My Big Fat Greek Diary!

Hi, Cate! Had quite a day!

This arvo I was tempted to get blind -- but considering I have never been around the stuff much, decided to stay grounded and stay away from food as well. I helped my hubster find four new shirts and then bought our first bottle of sriracha. We had been hearing foodies rave about it, but for some reason we did not take an immediate liking to it at all. I watched a show about bilbies and cried my eyes out. I have been so emotional for some reason. We can hardly wait to get out of this horrible town/city we are temporarily marooned in. Chicago is where we need to be. I am a writer of comedy and have written for various people -- but my true talent and expertise lie in playing wicked bottleneck guitar, and I started playing at age eight and went on to study with some legends. When Johnny Winter died last year, I nearly lost my heart. My husband is a bassist and we also were on contract doing comedy at Renaissance festivals all around the country. He is a gifted writer as well. Much better than I am! After copyright goes through, I will be able to post some of my funniest new material in the "off topic" part of the forum. Maybe laughter will cure me and I will burn off more calories by hearty laughter! Thanks again, and I look forward to staying in touch.

All the best, Gill
 
Hello after a LONG, LONG time:

I am sooo bored. Is there NO intellectual stimulation for couples like my husband and us anywhere in the US? I miss the UK. I miss Montreal. I miss Cambridge. I miss Boston. My husband and I both have been together a long time and we do not have kids because we kept eating them all. We can't tolerate little sticky primates OR the full grown ones either. We do not think much of our species. Where we are presently in this horrible part of the US is Mountain time. Augh! It is Cletus and Effie Hogswaller country and we have renamed it Stubbville. At least tomorrow we have a great opportunity to meet intellectuals who are also unapologetic atheists just like us -- who read 52 books a year, don't own television sets, hate Oprah, hate everything unoriginal -- and it just might keep us from killing ourselves we hate it here so much. All I have to do to lose weight is think of spending my life in the most backward place on earth and I am guaranteed to lose three to four pounds a week.

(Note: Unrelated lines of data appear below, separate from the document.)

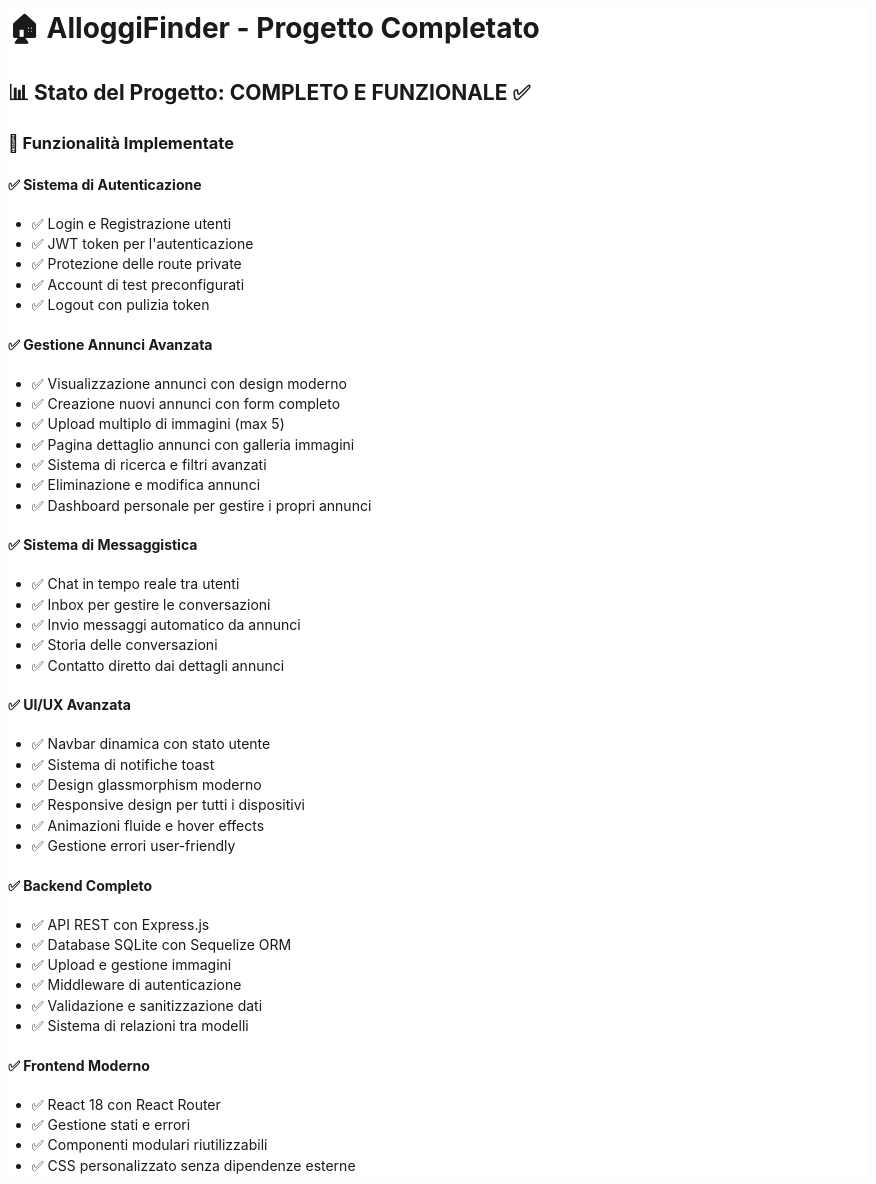 # 🏠 AlloggiFinder - Progetto Completato

## 📊 Stato del Progetto: **COMPLETO E FUNZIONALE** ✅

### 🎯 Funzionalità Implementate

#### ✅ **Sistema di Autenticazione**
- ✅ Login e Registrazione utenti
- ✅ JWT token per l'autenticazione
- ✅ Protezione delle route private
- ✅ Account di test preconfigurati
- ✅ Logout con pulizia token

#### ✅ **Gestione Annunci Avanzata**
- ✅ Visualizzazione annunci con design moderno
- ✅ Creazione nuovi annunci con form completo
- ✅ Upload multiplo di immagini (max 5)
- ✅ Pagina dettaglio annunci con galleria immagini
- ✅ Sistema di ricerca e filtri avanzati
- ✅ Eliminazione e modifica annunci
- ✅ Dashboard personale per gestire i propri annunci

#### ✅ **Sistema di Messaggistica**
- ✅ Chat in tempo reale tra utenti
- ✅ Inbox per gestire le conversazioni
- ✅ Invio messaggi automatico da annunci
- ✅ Storia delle conversazioni
- ✅ Contatto diretto dai dettagli annunci

#### ✅ **UI/UX Avanzata**
- ✅ Navbar dinamica con stato utente
- ✅ Sistema di notifiche toast
- ✅ Design glassmorphism moderno
- ✅ Responsive design per tutti i dispositivi
- ✅ Animazioni fluide e hover effects
- ✅ Gestione errori user-friendly

#### ✅ **Backend Completo**
- ✅ API REST con Express.js
- ✅ Database SQLite con Sequelize ORM
- ✅ Upload e gestione immagini
- ✅ Middleware di autenticazione
- ✅ Validazione e sanitizzazione dati
- ✅ Sistema di relazioni tra modelli

#### ✅ **Frontend Moderno**
- ✅ React 18 con React Router
- ✅ Gestione stati e errori
- ✅ Componenti modulari riutilizzabili
- ✅ CSS personalizzato senza dipendenze esterne
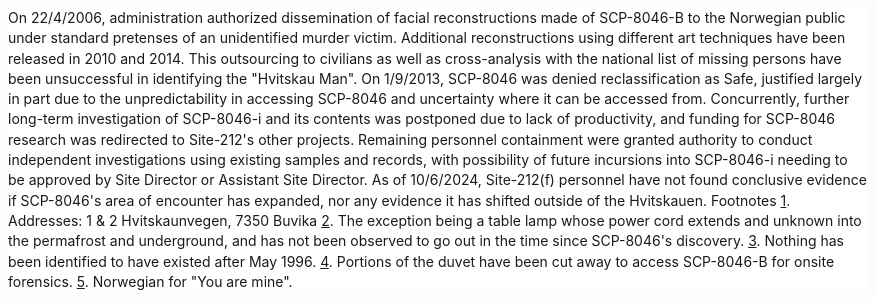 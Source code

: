 
On 22/4/2006, administration authorized dissemination of facial reconstructions made of SCP-8046-B to the Norwegian public under standard pretenses of an unidentified murder victim. Additional reconstructions using different art techniques have been released in 2010 and 2014. This outsourcing to civilians as well as cross-analysis with the national list of missing persons have been unsuccessful in identifying the "Hvitskau Man".
On 1/9/2013, SCP-8046 was denied reclassification as Safe, justified largely in part due to the unpredictability in accessing SCP-8046 and uncertainty where it can be accessed from. Concurrently, further long-term investigation of SCP-8046-i and its contents was postponed due to lack of productivity, and funding for SCP-8046 research was redirected to Site-212's other projects. Remaining personnel containment were granted authority to conduct independent investigations using existing samples and records, with possibility of future incursions into SCP-8046-i needing to be approved by Site Director or Assistant Site Director.
As of 10/6/2024, Site-212(f) personnel have not found conclusive evidence if SCP-8046's area of encounter has expanded, nor any evidence it has shifted outside of the Hvitskauen.
Footnotes
[1](javascript:;). Addresses: 1 & 2 Hvitskaunvegen, 7350 Buvika
[2](javascript:;). The exception being a table lamp whose power cord extends and unknown into the permafrost and underground, and has not been observed to go out in the time since SCP-8046's discovery.
[3](javascript:;). Nothing has been identified to have existed after May 1996.
[4](javascript:;). Portions of the duvet have been cut away to access SCP-8046-B for onsite forensics.
[5](javascript:;). Norwegian for "You are mine". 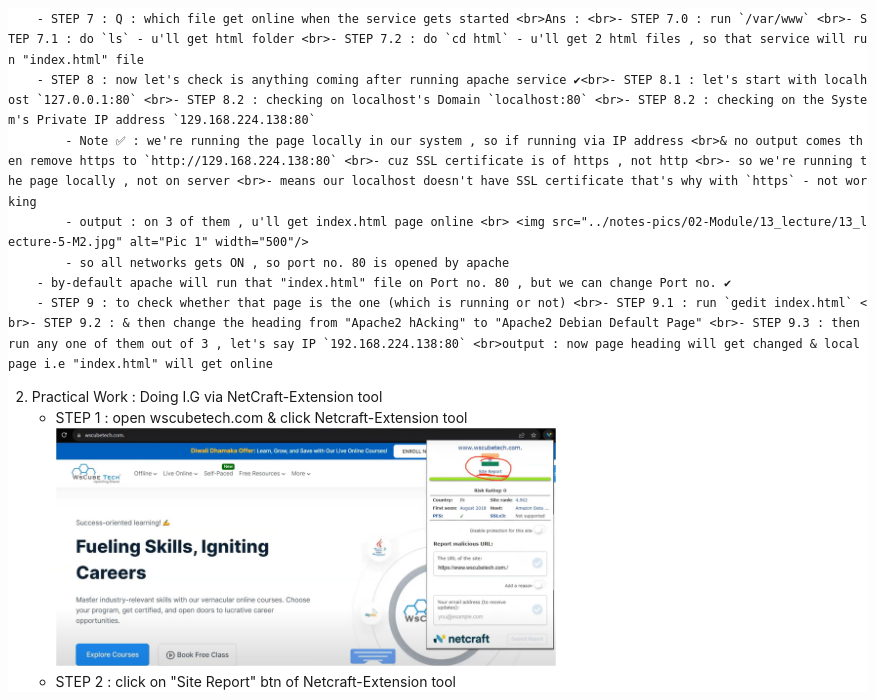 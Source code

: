 		- STEP 7 : Q : which file get online when the service gets started <br>Ans : <br>- STEP 7.0 : run `/var/www` <br>- STEP 7.1 : do `ls` - u'll get html folder <br>- STEP 7.2 : do `cd html` - u'll get 2 html files , so that service will run "index.html" file
		- STEP 8 : now let's check is anything coming after running apache service ✔<br>- STEP 8.1 : let's start with localhost `127.0.0.1:80` <br>- STEP 8.2 : checking on localhost's Domain `localhost:80` <br>- STEP 8.2 : checking on the System's Private IP address `129.168.224.138:80`
			- Note ✅ : we're running the page locally in our system , so if running via IP address <br>& no output comes then remove https to `http://129.168.224.138:80` <br>- cuz SSL certificate is of https , not http <br>- so we're running the page locally , not on server <br>- means our localhost doesn't have SSL certificate that's why with `https` - not working
			- output : on 3 of them , u'll get index.html page online <br> <img src="../notes-pics/02-Module/13_lecture/13_lecture-5-M2.jpg" alt="Pic 1" width="500"/>
			- so all networks gets ON , so port no. 80 is opened by apache
		- by-default apache will run that "index.html" file on Port no. 80 , but we can change Port no. ✔
		- STEP 9 : to check whether that page is the one (which is running or not) <br>- STEP 9.1 : run `gedit index.html` <br>- STEP 9.2 : & then change the heading from "Apache2 hAcking" to "Apache2 Debian Default Page" <br>- STEP 9.3 : then run any one of them out of 3 , let's say IP `192.168.224.138:80` <br>output : now page heading will get changed & local page i.e "index.html" will get online
2. Practical Work : Doing I.G via NetCraft-Extension tool
	- STEP 1 : open wscubetech.com & click Netcraft-Extension tool <br> <img src="../notes-pics/02-Module/13_lecture/13_lecture-6-M2.jpg" alt="Pic 1" width="500"/>
	- STEP 2 : click on "Site Report" btn of Netcraft-Extension tool 
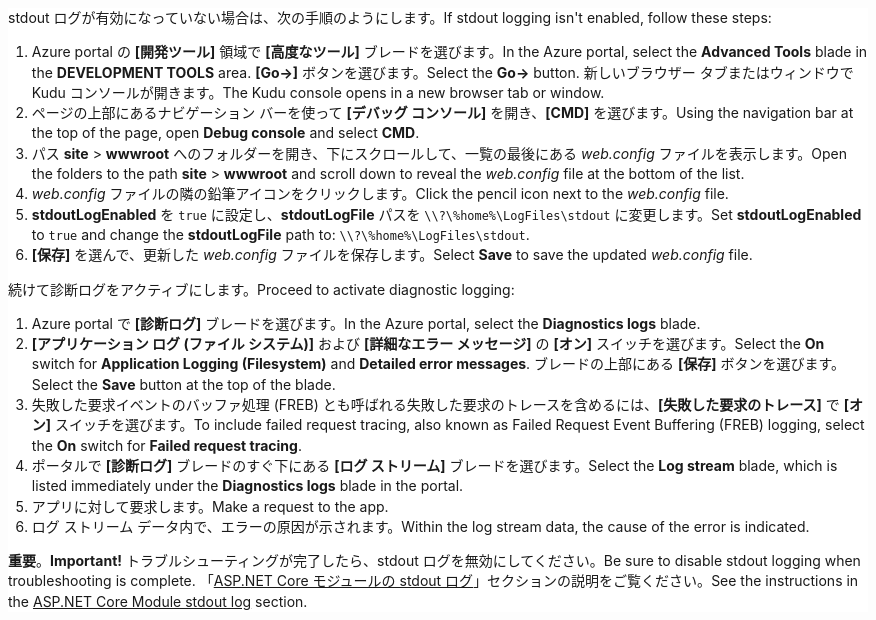 <span data-ttu-id="50093-221">stdout ログが有効になっていない場合は、次の手順のようにします。</span><span class="sxs-lookup"><span data-stu-id="50093-221">If stdout logging isn't enabled, follow these steps:</span></span>

1. <span data-ttu-id="50093-222">Azure portal の **[開発ツール]** 領域で **[高度なツール]** ブレードを選びます。</span><span class="sxs-lookup"><span data-stu-id="50093-222">In the Azure portal, select the **Advanced Tools** blade in the **DEVELOPMENT TOOLS** area.</span></span> <span data-ttu-id="50093-223">**[Go&rarr;]** ボタンを選びます。</span><span class="sxs-lookup"><span data-stu-id="50093-223">Select the **Go&rarr;** button.</span></span> <span data-ttu-id="50093-224">新しいブラウザー タブまたはウィンドウで Kudu コンソールが開きます。</span><span class="sxs-lookup"><span data-stu-id="50093-224">The Kudu console opens in a new browser tab or window.</span></span>
1. <span data-ttu-id="50093-225">ページの上部にあるナビゲーション バーを使って **[デバッグ コンソール]** を開き、**[CMD]** を選びます。</span><span class="sxs-lookup"><span data-stu-id="50093-225">Using the navigation bar at the top of the page, open **Debug console** and select **CMD**.</span></span>
1. <span data-ttu-id="50093-226">パス **site** > **wwwroot** へのフォルダーを開き、下にスクロールして、一覧の最後にある *web.config* ファイルを表示します。</span><span class="sxs-lookup"><span data-stu-id="50093-226">Open the folders to the path **site** > **wwwroot** and scroll down to reveal the *web.config* file at the bottom of the list.</span></span>
1. <span data-ttu-id="50093-227">*web.config* ファイルの隣の鉛筆アイコンをクリックします。</span><span class="sxs-lookup"><span data-stu-id="50093-227">Click the pencil icon next to the *web.config* file.</span></span>
1. <span data-ttu-id="50093-228">**stdoutLogEnabled** を `true` に設定し、**stdoutLogFile** パスを `\\?\%home%\LogFiles\stdout` に変更します。</span><span class="sxs-lookup"><span data-stu-id="50093-228">Set **stdoutLogEnabled** to `true` and change the **stdoutLogFile** path to: `\\?\%home%\LogFiles\stdout`.</span></span>
1. <span data-ttu-id="50093-229">**[保存]** を選んで、更新した *web.config* ファイルを保存します。</span><span class="sxs-lookup"><span data-stu-id="50093-229">Select **Save** to save the updated *web.config* file.</span></span>

<span data-ttu-id="50093-230">続けて診断ログをアクティブにします。</span><span class="sxs-lookup"><span data-stu-id="50093-230">Proceed to activate diagnostic logging:</span></span>

1. <span data-ttu-id="50093-231">Azure portal で **[診断ログ]** ブレードを選びます。</span><span class="sxs-lookup"><span data-stu-id="50093-231">In the Azure portal, select the **Diagnostics logs** blade.</span></span>
1. <span data-ttu-id="50093-232">**[アプリケーション ログ (ファイル システム)]** および **[詳細なエラー メッセージ]** の **[オン]** スイッチを選びます。</span><span class="sxs-lookup"><span data-stu-id="50093-232">Select the **On** switch for **Application Logging (Filesystem)** and **Detailed error messages**.</span></span> <span data-ttu-id="50093-233">ブレードの上部にある **[保存]** ボタンを選びます。</span><span class="sxs-lookup"><span data-stu-id="50093-233">Select the **Save** button at the top of the blade.</span></span>
1. <span data-ttu-id="50093-234">失敗した要求イベントのバッファ処理 (FREB) とも呼ばれる失敗した要求のトレースを含めるには、**[失敗した要求のトレース]** で **[オン]** スイッチを選びます。</span><span class="sxs-lookup"><span data-stu-id="50093-234">To include failed request tracing, also known as Failed Request Event Buffering (FREB) logging, select the **On** switch for **Failed request tracing**.</span></span> 
1. <span data-ttu-id="50093-235">ポータルで **[診断ログ]** ブレードのすぐ下にある **[ログ ストリーム]** ブレードを選びます。</span><span class="sxs-lookup"><span data-stu-id="50093-235">Select the **Log stream** blade, which is listed immediately under the **Diagnostics logs** blade in the portal.</span></span>
1. <span data-ttu-id="50093-236">アプリに対して要求します。</span><span class="sxs-lookup"><span data-stu-id="50093-236">Make a request to the app.</span></span>
1. <span data-ttu-id="50093-237">ログ ストリーム データ内で、エラーの原因が示されます。</span><span class="sxs-lookup"><span data-stu-id="50093-237">Within the log stream data, the cause of the error is indicated.</span></span>

<span data-ttu-id="50093-238">**重要**。</span><span class="sxs-lookup"><span data-stu-id="50093-238">**Important!**</span></span> <span data-ttu-id="50093-239">トラブルシューティングが完了したら、stdout ログを無効にしてください。</span><span class="sxs-lookup"><span data-stu-id="50093-239">Be sure to disable stdout logging when troubleshooting is complete.</span></span> <span data-ttu-id="50093-240">「[ASP.NET Core モジュールの stdout ログ](#aspnet-core-module-stdout-log)」セクションの説明をご覧ください。</span><span class="sxs-lookup"><span data-stu-id="50093-240">See the instructions in the [ASP.NET Core Module stdout log](#aspnet-core-module-stdout-log) section.</span></span>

Hope your part of the country includes several more Mensas than they do out h'yar.
 
Ah, unapologetic atheists--My sort of people! Hi! We also don't have a TV license, we download what we want to watch (usually nature shows!) and devour books. How is the diet going? Hope your health problems are improving.
 
Dear Sunflower: I just spent an hour writing to you about dieting, Christopher Hitchens, Audrey Niffenegger, Tennyson and Longfellow when my entire text disappeared! I am going to start over later today, but for now I am sending this. Thank you so much for writing! You will hear from me later!

-G
 
Hi Gillian :) Oh bless you! That happens to me far too often. Usually I blame the computer instead of my own ineptitude! I just finished Her Fearful Symmetry--would be interested to know what you think! At the moment I'm hugely into Charles Bukowski, Margaret Atwood, Jeanette Winterson, Knut Hamsun & Miranda July but this changes as soon as I run out of books & dive into something else! Bukowski has been a life long love though.

Hopefully speak soon!
 
Falling Apart

Hi, Sunflower and other wondrous beings:

I have been too sick to get out of bed for several days. I would love to participate in this group more, but illness prevents it. One of the patients who was in my cancer support group died at the age of 44. She left two children behind. I am doing great and was only a stage one ovarian but had everything radically removed -- which threw my body into sudden menopause. I am overwhelmed. When I was a patient, I saw 18- and 19-year-olds with full-blown reproductive cancers in end stage condition. I feel very sad almost all the time lately.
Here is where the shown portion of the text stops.